### TASK GOAL
Exact copy, no pictures: reproduce every record below as it stands.

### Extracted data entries
== Segment start ==

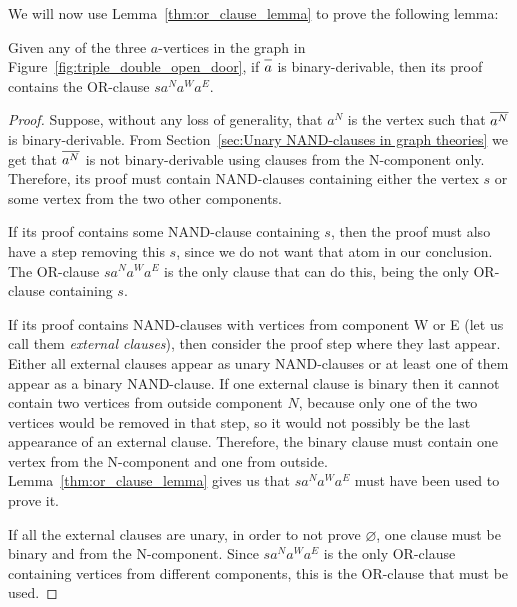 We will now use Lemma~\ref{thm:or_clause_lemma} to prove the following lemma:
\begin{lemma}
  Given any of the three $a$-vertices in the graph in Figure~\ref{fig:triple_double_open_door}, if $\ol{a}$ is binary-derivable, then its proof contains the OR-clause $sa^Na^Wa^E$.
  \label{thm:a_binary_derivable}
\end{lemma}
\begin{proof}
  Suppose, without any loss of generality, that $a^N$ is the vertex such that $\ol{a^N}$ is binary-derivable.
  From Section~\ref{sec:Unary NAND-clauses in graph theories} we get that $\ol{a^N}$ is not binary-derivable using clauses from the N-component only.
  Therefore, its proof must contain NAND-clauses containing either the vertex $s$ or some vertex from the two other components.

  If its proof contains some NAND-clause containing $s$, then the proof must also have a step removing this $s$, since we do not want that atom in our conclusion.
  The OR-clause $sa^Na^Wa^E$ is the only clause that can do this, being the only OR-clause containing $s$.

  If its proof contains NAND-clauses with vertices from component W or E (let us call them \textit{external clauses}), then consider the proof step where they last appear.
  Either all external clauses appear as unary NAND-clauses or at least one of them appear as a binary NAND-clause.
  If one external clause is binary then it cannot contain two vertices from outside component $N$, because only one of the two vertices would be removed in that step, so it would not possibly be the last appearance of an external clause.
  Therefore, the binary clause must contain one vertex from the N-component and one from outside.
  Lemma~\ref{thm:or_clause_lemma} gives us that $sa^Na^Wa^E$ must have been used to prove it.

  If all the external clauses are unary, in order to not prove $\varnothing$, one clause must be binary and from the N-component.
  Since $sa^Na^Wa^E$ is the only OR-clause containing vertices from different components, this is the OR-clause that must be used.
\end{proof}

== Segment end ==

### OUTPUT FOR THIS TASK
 We will now use Lemma~\ref{thm:or_clause_lemma} to prove the following lemma:
\begin{lemma}
  Given any of the three $a$-vertices in the graph in Figure~\ref{fig:triple_double_open_door}, if $\ol{a}$ is binary-derivable, then its proof contains the OR-clause $sa^Na^Wa^E$.
  \label{thm:a_binary_derivable}
\end{lemma}
\begin{proof}
  Suppose, without any loss of generality, that $a^N$ is the vertex such that $\ol{a^N}$ is binary-derivable.
  From Section~\ref{sec:Unary NAND-clauses in graph theories} we get that $\ol{a^N}$ is not binary-derivable using clauses from the N-component only.
  Therefore, its proof must contain NAND-clauses containing either the vertex $s$ or some vertex from the two other components.

  If its proof contains some NAND-clause containing $s$, then the proof must also have a step removing this $s$, since we do not want that atom in our conclusion.
  The OR-clause $sa^Na^Wa^E$ is the only clause that can do this, being the only OR-clause containing $s$.

  If its proof contains NAND-clauses with vertices from component W or E (let us call them \textit{external clauses}), then consider the proof step where they last appear.
  Either all external clauses appear as unary NAND-clauses or at least one of them appear as a binary NAND-clause.
  If one external clause is binary then it cannot contain two vertices from outside component $N$, because only one of the two vertices would be removed in that step, so it would not possibly be the last appearance of an external clause.
  Therefore, the binary clause must contain one vertex from the N-component and one from outside.
  Lemma~\ref{thm:or_clause_lemma} gives us that $sa^Na^Wa^E$ must have been used to prove it.

  If all the external clauses are unary, in order to not prove $\varnothing$, one clause must be binary and from the N-component.
  Since $sa^Na^Wa^E$ is the only OR-clause containing vertices from different components, this is the OR-clause that must be used.
\end{proof}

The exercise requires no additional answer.